Conversion Facilities:

 

 One significant benefit of the versatile, high yielding crops of Miscanthus and Elephant grass are that they can also be harvested using "just-in-time" methods, which helps to mitigate many of the storage and logistics challenges that plague many other bioenergy crops. In addition to the fact that the crops can grow on marginal lands, it is possible to harvest the crop up to 2-5 times per year. With Elephant grass, a secondary market of forage for livestock feed is available.
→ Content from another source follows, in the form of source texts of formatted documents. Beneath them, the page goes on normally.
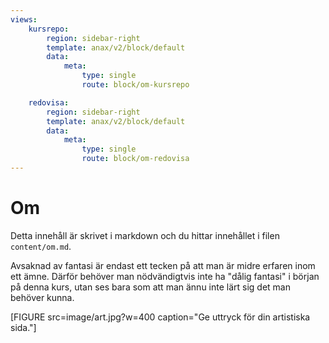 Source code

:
 ```yaml
---
views:
    kursrepo:
        region: sidebar-right
        template: anax/v2/block/default
        data:
            meta:
                type: single
                route: block/om-kursrepo

    redovisa:
        region: sidebar-right
        template: anax/v2/block/default
        data:
            meta:
                type: single
                route: block/om-redovisa
---
```

Om
=========================

Detta innehåll är skrivet i markdown och du hittar innehållet i filen `content/om.md`.

Avsaknad av fantasi är endast ett tecken på att man är midre erfaren inom ett ämne. Därför behöver man nödvändigtvis inte ha "dålig fantasi" i början på denna kurs, utan ses bara som att man ännu inte lärt sig det man behöver kunna.

[FIGURE src=image/art.jpg?w=400 caption="Ge uttryck för din artistiska sida."]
There are many bio based industrial sectors that could take in energy crops as feedstock, including power, thermal, liquid and gas biofuels and biopolymer applications. The feasibility of these bio-energy and bio-refining projects increases exponentially when the dedicated energy crop plantations are within close proximity of the conversion facility. Densification facilities within a reasonable distance from the growing regions minimize high transportation costs of low bulk density bales or silage. High bulk density of finished products, like cubed,briquetted or pelletized dedicated energy crops provide for high volume shipments of product via rail, ocean freighter and truck to locations over several hundreds/thousands of miles from regional conversion facilities. Additionally, incorporating the processes of leaching and torrefaction will reduce the presence of ash causing minerals and reduce the moisture content to less then 4%. A secondary product created through this torrefaction process, otherwise known as slow pyrolysis, is Biochar, a product with a high-energy content and utilization as a soil amendment for farming or a soilless media for the nursery industry.

Our commercialization model is a viable economic model, without government support programs. However, utilizing these programs, specifically the USDA’s Biomass Crop Assistance Program (BCAP) will help strengthen ESE’s and farmers bottom lines.